Video Anomaly Detection

Tackling the problem of automatically detecting unusual activity in video sequences

MERL Researcher: Michael Jones (Computer Vision).
Joint work with: Bharathkumar Ramachandra (North Carolina State University), Ashish Singh (University of Massachusetts-Amherst), Erik Learned-Miller (University of Massachusetts-Amherst).

Search MERL publications by keyword: Computer Vision, anomaly detection, video analysis, action detection

This research tackles the problem of automatically detecting unusual activity in video sequences. To solve the problem, an algorithm is first given video sequences from a fixed camera showing normal activity. A model representing normal activity is created and used to evaluate new video sequences from the same fixed camera. Any parts of the testing video that do not match the model formed from normal video are considered anomalous.
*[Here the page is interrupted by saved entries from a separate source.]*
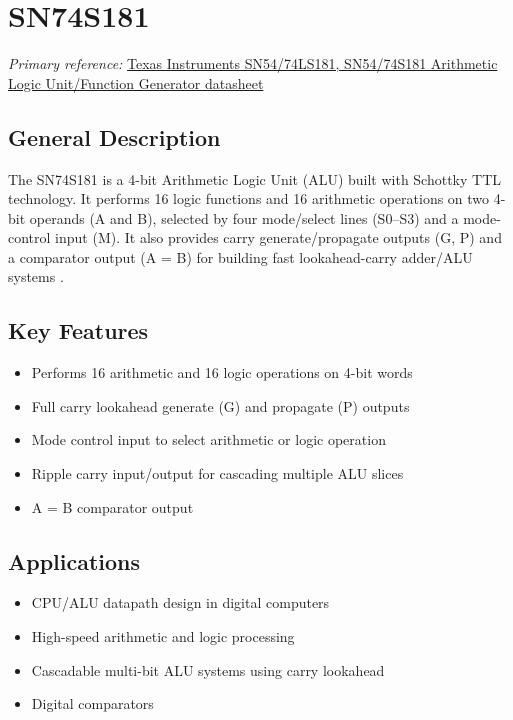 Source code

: \documentclass[12pt,a4paper]{report}
\newcommand{\datasheetref}[2]{%
  \noindent\textit{Primary reference:} \href{#2}{#1}%
  \par\vspace{0.6em}
}
\begin{document}
\chapter{SN74S181}
\datasheetref{Texas Instruments SN54/74LS181, SN54/74S181 Arithmetic Logic Unit/Function Generator datasheet}{https://www.ti.com/lit/ds/symlink/sn54ls181.pdf}

\section{General Description}
The SN74S181 is a 4-bit Arithmetic Logic Unit (ALU) built with Schottky
TTL technology. It performs 16 logic functions and 16 arithmetic
operations on two 4-bit operands (A and B), selected by four mode/select
lines (S0--S3) and a mode-control input (M). It also provides carry
generate/propagate outputs (G, P) and a comparator output (A = B) for
building fast lookahead-carry adder/ALU systems \cite{s181}.

\section{Key Features}
\begin{itemize}
  \item Performs 16 arithmetic and 16 logic operations on 4-bit words
  \item Full carry lookahead generate (G) and propagate (P) outputs
  \item Mode control input to select arithmetic or logic operation
  \item Ripple carry input/output for cascading multiple ALU slices
  \item A = B comparator output
\end{itemize}

\section{Applications}
\begin{itemize}
  \item CPU/ALU datapath design in digital computers
  \item High-speed arithmetic and logic processing
  \item Cascadable multi-bit ALU systems using carry lookahead
  \item Digital comparators
\end{itemize}
\end{document}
Explainable Video Anomaly Localization

(This work originally appeared at CVPR 2023: Singh, A., Jones, M.J., Learned-Miller, E. Explainable Video Anomaly Localization, IEEE International Conference on Computer Vision and Pattern Recognition (CVPR), June 2023.)

Our solution to the problem of video anomaly detection consists of 3 stages: 1) training high-level attribute networks, 2) learning a model of a scene\'s normal activity, 3) anomaly detection.
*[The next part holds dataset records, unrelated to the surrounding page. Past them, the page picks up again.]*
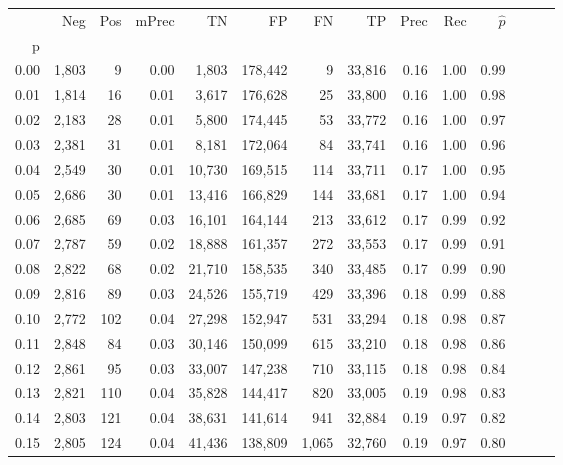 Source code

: \begin{tabular}{rrrrrrrrrrrrrr}
\toprule
{} &    Neg &  Pos & mPrec &       TN &       FP &      FN &      TP &  Prec &   Rec & $\hat{p}$ \\
p    &        &      &       &          &          &         &         &       &       &           \\
\midrule
0.00 &  1,803 &    9 &  0.00 &    1,803 &  178,442 &       9 &  33,816 &  0.16 &  1.00 &      0.99 \\
0.01 &  1,814 &   16 &  0.01 &    3,617 &  176,628 &      25 &  33,800 &  0.16 &  1.00 &      0.98 \\
0.02 &  2,183 &   28 &  0.01 &    5,800 &  174,445 &      53 &  33,772 &  0.16 &  1.00 &      0.97 \\
0.03 &  2,381 &   31 &  0.01 &    8,181 &  172,064 &      84 &  33,741 &  0.16 &  1.00 &      0.96 \\
0.04 &  2,549 &   30 &  0.01 &   10,730 &  169,515 &     114 &  33,711 &  0.17 &  1.00 &      0.95 \\
0.05 &  2,686 &   30 &  0.01 &   13,416 &  166,829 &     144 &  33,681 &  0.17 &  1.00 &      0.94 \\
0.06 &  2,685 &   69 &  0.03 &   16,101 &  164,144 &     213 &  33,612 &  0.17 &  0.99 &      0.92 \\
0.07 &  2,787 &   59 &  0.02 &   18,888 &  161,357 &     272 &  33,553 &  0.17 &  0.99 &      0.91 \\
0.08 &  2,822 &   68 &  0.02 &   21,710 &  158,535 &     340 &  33,485 &  0.17 &  0.99 &      0.90 \\
0.09 &  2,816 &   89 &  0.03 &   24,526 &  155,719 &     429 &  33,396 &  0.18 &  0.99 &      0.88 \\
0.10 &  2,772 &  102 &  0.04 &   27,298 &  152,947 &     531 &  33,294 &  0.18 &  0.98 &      0.87 \\
0.11 &  2,848 &   84 &  0.03 &   30,146 &  150,099 &     615 &  33,210 &  0.18 &  0.98 &      0.86 \\
0.12 &  2,861 &   95 &  0.03 &   33,007 &  147,238 &     710 &  33,115 &  0.18 &  0.98 &      0.84 \\
0.13 &  2,821 &  110 &  0.04 &   35,828 &  144,417 &     820 &  33,005 &  0.19 &  0.98 &      0.83 \\
0.14 &  2,803 &  121 &  0.04 &   38,631 &  141,614 &     941 &  32,884 &  0.19 &  0.97 &      0.82 \\
0.15 &  2,805 &  124 &  0.04 &   41,436 &  138,809 &   1,065 &  32,760 &  0.19 &  0.97 &      0.80 \\

\end{tabular}
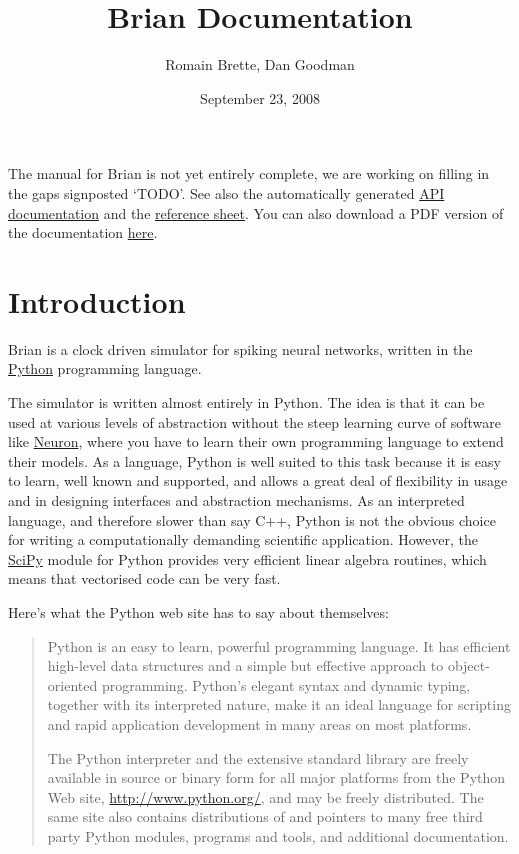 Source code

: \documentclass[letterpaper,10pt]{manual}
\title{Brian Documentation}
\date{September 23, 2008}
\author{Romain Brette, Dan Goodman}
\begin{document}
\maketitle
\tableofcontents



The manual for Brian is not yet entirely complete, we are working on filling in the gaps signposted `TODO'.
See also the automatically generated \href{http://brian.di.ens.fr/docs/api/}{API documentation} and
the \href{http://brian.di.ens.fr//BrianReference.pdf}{reference sheet}. You can also download a PDF
version of the documentation \href{http://brian.di.ens.fr/docs/Brian.pdf}{here}.

\resetcurrentobjects


\chapter{Introduction}

Brian is a clock driven simulator for spiking neural networks, written in the \href{http://www.python.org}{Python} programming language.

The simulator is written almost entirely in Python. The idea is that
it can be used at various levels
of abstraction without the steep learning curve of software like \href{http://www.neuron.yale.edu/neuron/}{Neuron}, where you have to learn their
own programming language to extend their models. As a language, Python is well suited to this task
because it is easy to learn, well known and supported, and allows a great deal of flexibility in usage
and in designing interfaces and abstraction mechanisms. As an interpreted language, and therefore slower
than say C++, Python is not the obvious choice for writing a computationally demanding scientific
application. However, the \href{http://www.scipy.org/}{SciPy} module for Python provides very efficient linear algebra routines, which
means that vectorised code can be very fast.

Here's what the Python web site has to say about themselves:
\begin{quote}

Python is an easy to learn, powerful programming language. It has efficient
high-level data structures and a simple but effective approach to
object-oriented programming. Python's elegant syntax and dynamic typing,
together with its interpreted nature, make it an ideal language for
scripting and rapid application development in many areas on most platforms.

The Python interpreter and the extensive standard library are freely
available in source or binary form for all major platforms from the
Python Web site, \href{http://www.python.org/}{http://www.python.org/}, and may be freely distributed.
The same site also contains distributions of and pointers to many free
third party Python modules, programs and tools, and additional documentation.
\end{quote}
\end{document}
Stage 1 is only done once and then used to provide high-level features for the latter two stages. Stages 2 and 3 are done for every new scene in which one wants to detect anomalies.

Stage 1: Training High-Level Attribute Networks

Deep networks are trained to estimate various high-level appearance and motion attributes of a video volume. A video volume is a fixed-size H x W x T volume of a video sequence where H is the height of a patch in a frame, W is the width and T is the number of frames.

The appearance attribute used in this work is the object class. We train a modified ResNext-50 architecture for our object recognizer using training images from CIFAR-10, CIFAR-100, MIO-TCD, as well as examples taken from surveillance video that we collected. We train on 8 different object classes (person, car, cyclist, dog, tree, house skyscraper, bridge) and use the penultimate 128-length layer of the network as a high-level feature vector that encodes the appearance of an image patch. To get a single feature vector representing a multi-frame video volume, we average the feature vectors computed separately for each frame.

We train 3 different motion attribute networks to represent the motion present in a video volume. These motion attributes are: a histogram of flow, a vector of motion speeds in each direction, and the fraction of stationary pixels in the video volume which is inversely proportional to the size of moving objects. The histogram of flow is represented using 12 bins (for every 30 degrees of motion direction) where each bin represents the fraction of pixels that are moving in a particular direction. The vector of motion speeds represents the average speed in pixels per frame for pixels moving in each of the 12 directions. The fraction of stationary pixels is the fraction of pixels in the video volume whose motion magnitude is below a small threshold. We train separate 3D convolutional networks to estimate each of these motion attributes directly from the RGB video volumes. The feature vectors output by the penultimate layers of each network is used as the high-level feature representing each type of motion attribute. High-level features are mapped to high-level attributes using the final linear layer of the respective neural network.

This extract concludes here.